_REQUIRED WORK:_
List the lines of this listing that hold the word "System".

----- SUPPLIED MATERIAL -----

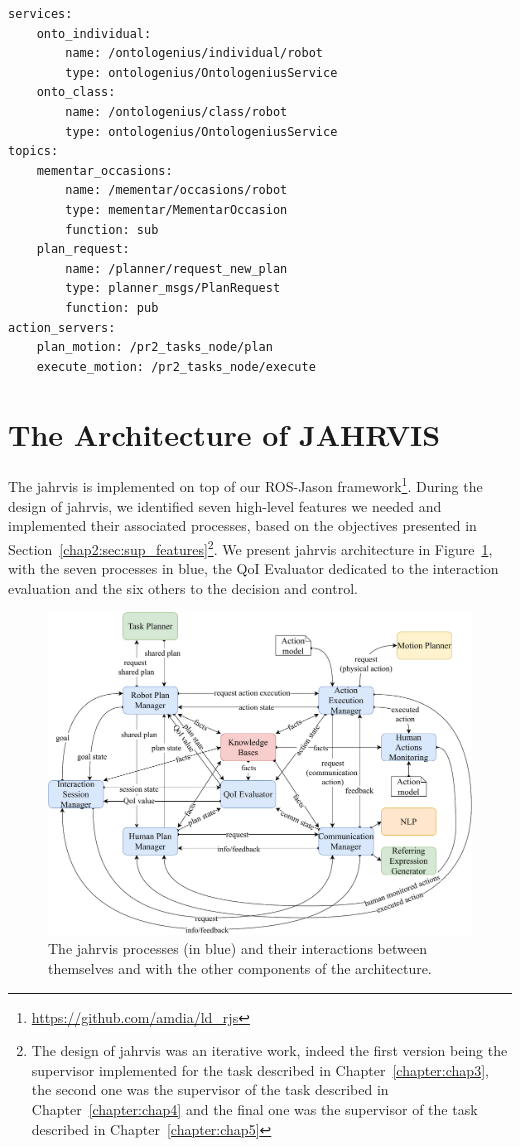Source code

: \documentclass[a4paper,11pt,twoside]{StyleThese}
\begin{document}
\begin{lstlisting}[caption={Example of service, topic and action server definitions in a YAML file.}, label={chap2:lst:ros-jason}]
services:
	onto_individual: 
		name: /ontologenius/individual/robot
		type: ontologenius/OntologeniusService
	onto_class: 
		name: /ontologenius/class/robot
		type: ontologenius/OntologeniusService
topics:
	mementar_occasions: 
		name: /mementar/occasions/robot
		type: mementar/MementarOccasion
		function: sub
	plan_request:
		name: /planner/request_new_plan
		type: planner_msgs/PlanRequest
		function: pub
action_servers:
	plan_motion: /pr2_tasks_node/plan
	execute_motion: /pr2_tasks_node/execute
\end{lstlisting}


\section{The Architecture of JAHRVIS}\label{chap2:sec:jahrvis}
The \acrfull{jahrvis} is implemented on top of our ROS-Jason framework\footnote{\url{https://github.com/amdia/ld_rjs}}. During the design of \acrshort{jahrvis}, we identified seven high-level features we needed and implemented their associated processes, based on the objectives presented in Section~\ref{chap2:sec:sup_features}\footnote{The design of \acrshort{jahrvis} was an iterative work, indeed the first version being the supervisor implemented for the task described in Chapter~\ref{chapter:chap3}, the second one was the supervisor of the task described in Chapter~\ref{chapter:chap4} and the final one was the supervisor of the task described in Chapter~\ref{chapter:chap5}}. We present \acrshort{jahrvis} architecture in Figure~\ref{chap2:fig:sup_overview}, with the seven processes in blue, the QoI Evaluator dedicated to the interaction evaluation and the six others to the decision and control. 

\begin{figure}[!ht]
	\includegraphics[width=\linewidth]{figures/chapter2/supervisor_modules.pdf}
	\caption{The \acrshort{jahrvis} processes (in blue) and their interactions between themselves and with the other components of the architecture.}
	\label{chap2:fig:sup_overview}
\end{figure}
\end{document}
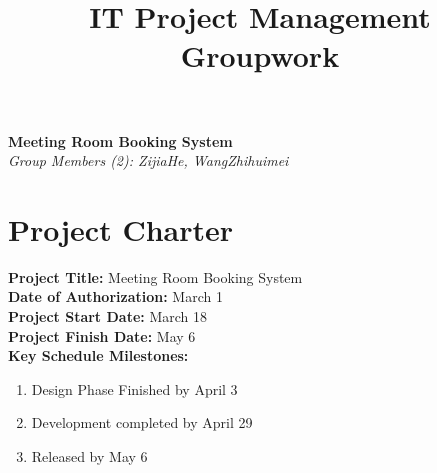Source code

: \documentclass[runningheads]{llncs}
\begin{document}
\title{\large{IT Project Management Groupwork}}
\author{}
\institute{}
\maketitle
\vspace{-1cm}



\begin{center}
\Large{\textbf{Meeting Room Booking System}} \\ %
\vspace{0.2cm}
\large{\emph{Group Members (2): ZijiaHe, WangZhihuimei}} \\%
\vspace{0.3cm}  
\end{center}

\noindent
\section{Project Charter}
\textbf{Project Title:} Meeting Room Booking System\\
\textbf{Date of Authorization:} March 1\\
\textbf{Project Start Date:} March 18\\
\textbf{Project Finish Date:} May 6\\
\textbf{Key Schedule Milestones:}
\begin{enumerate}
  \item Design Phase Finished by April 3
  \item Development completed by April 29
  \item Released by May 6
\end{enumerate}
\end{document}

-----

_EXPECTED OUTPUT:_
\Large{\textbf{Meeting Room Booking System}} \\ %
\textbf{Project Title:} Meeting Room Booking System\\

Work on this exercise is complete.